- TRY IT
What lines of the listing below contain the word "documentclass"? Copy each of them out.

- DATA SECTION

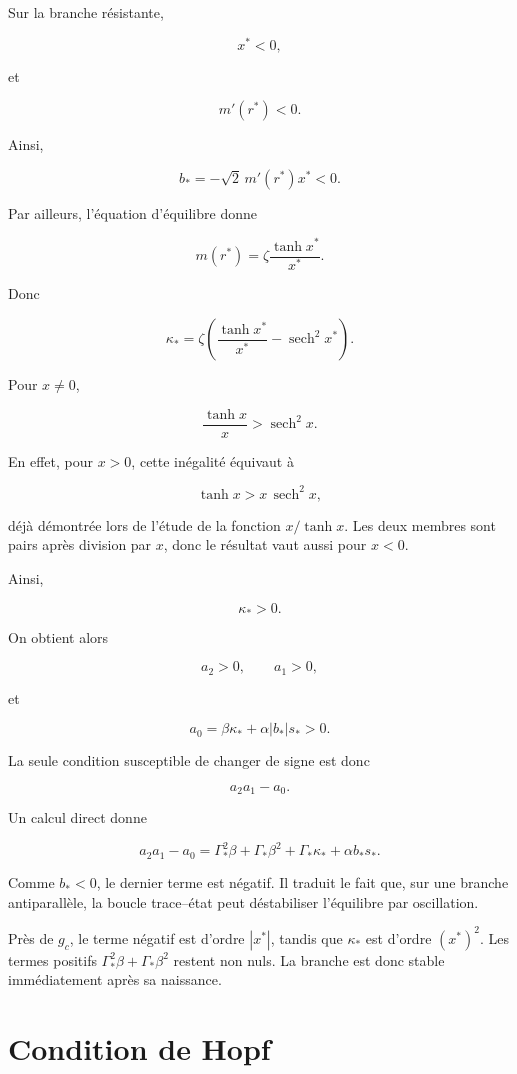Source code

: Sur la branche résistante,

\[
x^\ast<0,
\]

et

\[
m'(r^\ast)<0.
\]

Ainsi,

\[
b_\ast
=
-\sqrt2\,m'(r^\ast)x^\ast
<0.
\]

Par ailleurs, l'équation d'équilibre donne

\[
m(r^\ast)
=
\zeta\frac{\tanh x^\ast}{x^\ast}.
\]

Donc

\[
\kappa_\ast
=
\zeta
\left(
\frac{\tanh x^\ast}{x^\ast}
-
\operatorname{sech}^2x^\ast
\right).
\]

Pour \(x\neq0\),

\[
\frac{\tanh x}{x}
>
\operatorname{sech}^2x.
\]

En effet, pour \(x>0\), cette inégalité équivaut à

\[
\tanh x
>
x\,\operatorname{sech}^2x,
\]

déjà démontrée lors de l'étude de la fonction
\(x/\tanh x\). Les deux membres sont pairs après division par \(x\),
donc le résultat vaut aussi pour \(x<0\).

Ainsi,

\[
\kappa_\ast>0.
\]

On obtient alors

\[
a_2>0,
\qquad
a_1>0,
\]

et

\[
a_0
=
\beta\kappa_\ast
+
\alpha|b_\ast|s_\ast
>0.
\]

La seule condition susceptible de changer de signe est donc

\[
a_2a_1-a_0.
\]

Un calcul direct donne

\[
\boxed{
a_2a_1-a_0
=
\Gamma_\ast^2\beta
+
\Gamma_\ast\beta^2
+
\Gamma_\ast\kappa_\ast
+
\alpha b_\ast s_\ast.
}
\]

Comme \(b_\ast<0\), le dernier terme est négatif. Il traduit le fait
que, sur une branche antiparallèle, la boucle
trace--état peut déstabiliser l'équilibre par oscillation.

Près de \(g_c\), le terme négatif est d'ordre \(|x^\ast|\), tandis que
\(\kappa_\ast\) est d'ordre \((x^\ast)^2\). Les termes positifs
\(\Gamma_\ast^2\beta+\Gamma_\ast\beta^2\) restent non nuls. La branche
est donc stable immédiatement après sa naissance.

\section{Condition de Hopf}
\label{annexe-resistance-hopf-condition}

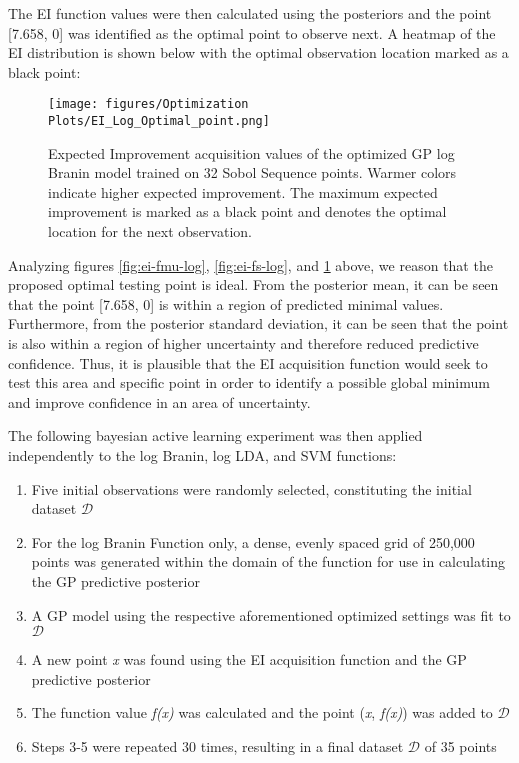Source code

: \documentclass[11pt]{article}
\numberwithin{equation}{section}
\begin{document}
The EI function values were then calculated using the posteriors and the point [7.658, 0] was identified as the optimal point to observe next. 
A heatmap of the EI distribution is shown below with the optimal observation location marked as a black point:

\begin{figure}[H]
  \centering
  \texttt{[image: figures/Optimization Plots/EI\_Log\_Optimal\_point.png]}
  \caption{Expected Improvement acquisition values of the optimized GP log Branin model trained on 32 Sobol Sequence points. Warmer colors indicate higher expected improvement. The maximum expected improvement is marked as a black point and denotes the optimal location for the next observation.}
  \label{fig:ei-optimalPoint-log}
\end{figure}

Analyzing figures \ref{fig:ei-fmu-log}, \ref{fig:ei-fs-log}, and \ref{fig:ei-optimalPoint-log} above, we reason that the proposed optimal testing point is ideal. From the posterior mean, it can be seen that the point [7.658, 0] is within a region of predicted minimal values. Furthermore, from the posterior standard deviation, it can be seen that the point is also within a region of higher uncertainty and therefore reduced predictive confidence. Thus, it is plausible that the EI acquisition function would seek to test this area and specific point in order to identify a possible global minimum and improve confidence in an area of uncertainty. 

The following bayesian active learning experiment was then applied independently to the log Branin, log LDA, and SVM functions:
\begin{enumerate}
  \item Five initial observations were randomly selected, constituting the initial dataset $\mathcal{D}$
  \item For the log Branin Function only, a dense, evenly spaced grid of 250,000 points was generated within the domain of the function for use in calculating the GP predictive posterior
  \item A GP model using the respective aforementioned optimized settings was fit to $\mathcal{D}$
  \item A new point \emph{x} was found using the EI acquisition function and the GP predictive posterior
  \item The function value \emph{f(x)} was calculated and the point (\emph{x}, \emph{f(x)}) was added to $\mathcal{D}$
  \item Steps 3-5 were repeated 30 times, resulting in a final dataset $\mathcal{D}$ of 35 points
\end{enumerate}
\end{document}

---

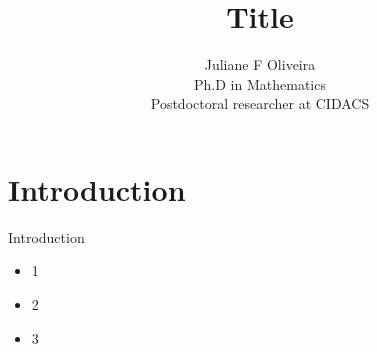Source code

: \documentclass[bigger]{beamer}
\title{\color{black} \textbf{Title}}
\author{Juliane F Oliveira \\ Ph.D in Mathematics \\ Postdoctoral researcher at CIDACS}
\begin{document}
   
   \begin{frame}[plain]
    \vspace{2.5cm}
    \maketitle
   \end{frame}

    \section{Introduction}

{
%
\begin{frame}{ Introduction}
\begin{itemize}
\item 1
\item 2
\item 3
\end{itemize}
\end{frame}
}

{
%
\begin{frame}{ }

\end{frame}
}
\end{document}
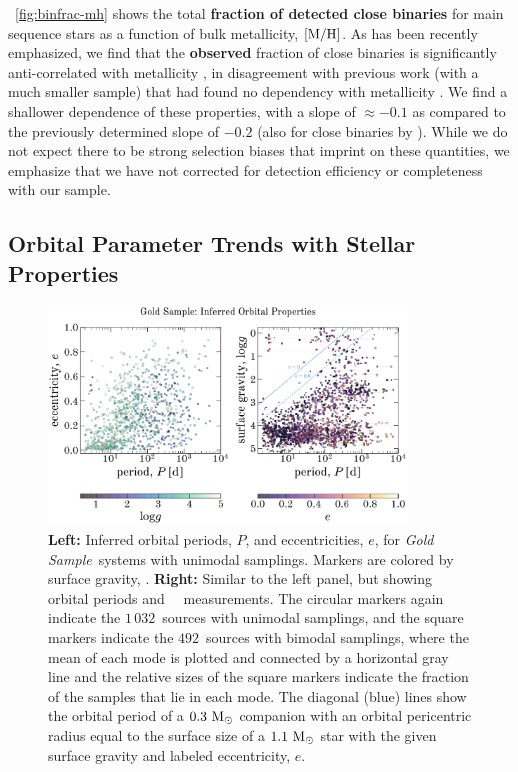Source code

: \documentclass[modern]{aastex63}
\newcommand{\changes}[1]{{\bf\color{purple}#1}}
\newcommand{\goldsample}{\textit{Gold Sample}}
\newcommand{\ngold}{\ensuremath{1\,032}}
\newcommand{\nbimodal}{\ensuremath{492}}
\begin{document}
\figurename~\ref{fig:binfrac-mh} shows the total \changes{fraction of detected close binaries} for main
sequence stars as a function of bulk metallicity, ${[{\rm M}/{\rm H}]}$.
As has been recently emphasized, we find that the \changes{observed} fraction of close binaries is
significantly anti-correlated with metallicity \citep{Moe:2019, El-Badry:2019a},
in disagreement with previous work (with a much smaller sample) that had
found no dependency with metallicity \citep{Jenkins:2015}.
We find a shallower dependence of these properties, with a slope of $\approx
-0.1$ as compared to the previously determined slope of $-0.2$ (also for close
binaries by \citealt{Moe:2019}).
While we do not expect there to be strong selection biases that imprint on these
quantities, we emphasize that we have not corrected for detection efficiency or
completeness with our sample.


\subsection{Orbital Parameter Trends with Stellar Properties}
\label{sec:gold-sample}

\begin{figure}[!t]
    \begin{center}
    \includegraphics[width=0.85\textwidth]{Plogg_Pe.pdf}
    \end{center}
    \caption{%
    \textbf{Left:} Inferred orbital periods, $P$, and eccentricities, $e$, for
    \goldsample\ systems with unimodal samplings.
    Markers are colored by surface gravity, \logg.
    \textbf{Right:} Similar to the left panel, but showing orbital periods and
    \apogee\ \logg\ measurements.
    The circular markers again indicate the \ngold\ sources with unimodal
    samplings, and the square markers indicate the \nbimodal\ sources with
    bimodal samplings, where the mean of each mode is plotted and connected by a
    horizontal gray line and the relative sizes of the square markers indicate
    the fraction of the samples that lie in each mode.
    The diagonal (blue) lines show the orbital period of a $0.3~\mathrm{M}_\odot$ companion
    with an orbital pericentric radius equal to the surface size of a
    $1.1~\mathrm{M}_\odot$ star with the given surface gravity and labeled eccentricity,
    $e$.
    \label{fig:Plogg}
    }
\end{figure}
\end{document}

--

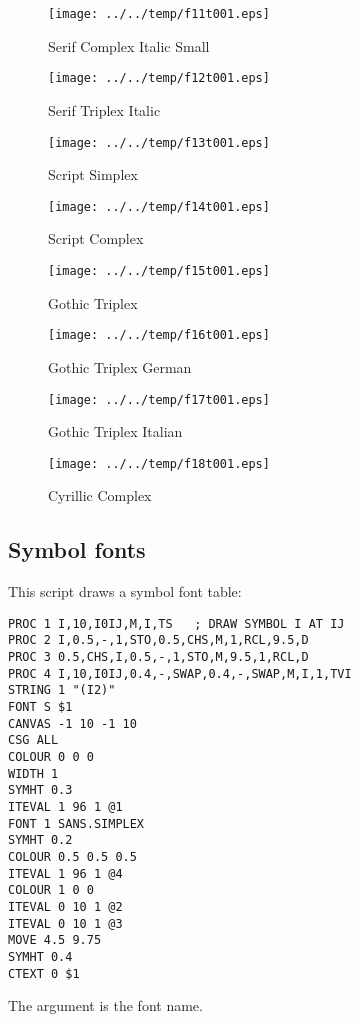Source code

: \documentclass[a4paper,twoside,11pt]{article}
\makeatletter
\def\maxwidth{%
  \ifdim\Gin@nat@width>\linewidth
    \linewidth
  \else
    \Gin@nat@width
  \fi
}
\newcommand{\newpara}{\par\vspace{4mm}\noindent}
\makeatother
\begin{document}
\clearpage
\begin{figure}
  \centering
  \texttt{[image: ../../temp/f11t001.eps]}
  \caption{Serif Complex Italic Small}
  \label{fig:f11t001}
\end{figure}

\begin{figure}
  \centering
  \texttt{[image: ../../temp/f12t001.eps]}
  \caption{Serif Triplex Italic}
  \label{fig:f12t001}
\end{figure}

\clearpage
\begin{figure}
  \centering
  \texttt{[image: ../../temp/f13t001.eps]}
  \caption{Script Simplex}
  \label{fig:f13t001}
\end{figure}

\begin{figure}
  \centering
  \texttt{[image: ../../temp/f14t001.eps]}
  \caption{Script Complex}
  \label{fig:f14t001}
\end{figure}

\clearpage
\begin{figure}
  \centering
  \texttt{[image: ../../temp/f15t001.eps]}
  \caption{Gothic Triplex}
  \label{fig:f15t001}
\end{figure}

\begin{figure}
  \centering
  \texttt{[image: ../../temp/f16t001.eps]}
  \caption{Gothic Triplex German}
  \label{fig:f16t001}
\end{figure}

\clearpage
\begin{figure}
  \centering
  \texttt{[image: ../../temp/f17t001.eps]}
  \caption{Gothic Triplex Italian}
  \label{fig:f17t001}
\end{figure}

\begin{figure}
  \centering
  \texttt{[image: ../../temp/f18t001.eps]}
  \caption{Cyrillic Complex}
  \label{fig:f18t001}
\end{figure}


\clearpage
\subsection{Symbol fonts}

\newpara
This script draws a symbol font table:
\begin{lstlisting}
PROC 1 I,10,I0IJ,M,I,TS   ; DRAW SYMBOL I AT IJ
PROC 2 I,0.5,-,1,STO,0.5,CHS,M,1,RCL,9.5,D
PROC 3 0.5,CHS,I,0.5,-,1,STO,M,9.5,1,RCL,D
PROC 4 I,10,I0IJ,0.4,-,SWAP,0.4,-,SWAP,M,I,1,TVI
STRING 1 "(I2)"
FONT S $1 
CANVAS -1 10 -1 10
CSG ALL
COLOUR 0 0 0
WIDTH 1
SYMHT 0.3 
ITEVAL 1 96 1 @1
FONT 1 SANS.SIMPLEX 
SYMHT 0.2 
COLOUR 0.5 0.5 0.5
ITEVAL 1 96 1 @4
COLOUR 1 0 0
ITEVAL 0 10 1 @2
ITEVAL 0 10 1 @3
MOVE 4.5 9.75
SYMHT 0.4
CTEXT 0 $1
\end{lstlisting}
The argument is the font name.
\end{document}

- EXERCISE RESULT
: \documentclass[11pt]{article}
: \documentclass[bigger]{beamer}
: \documentclass[modern]{aastex63}
: \documentclass[a4paper,twoside,11pt]{article}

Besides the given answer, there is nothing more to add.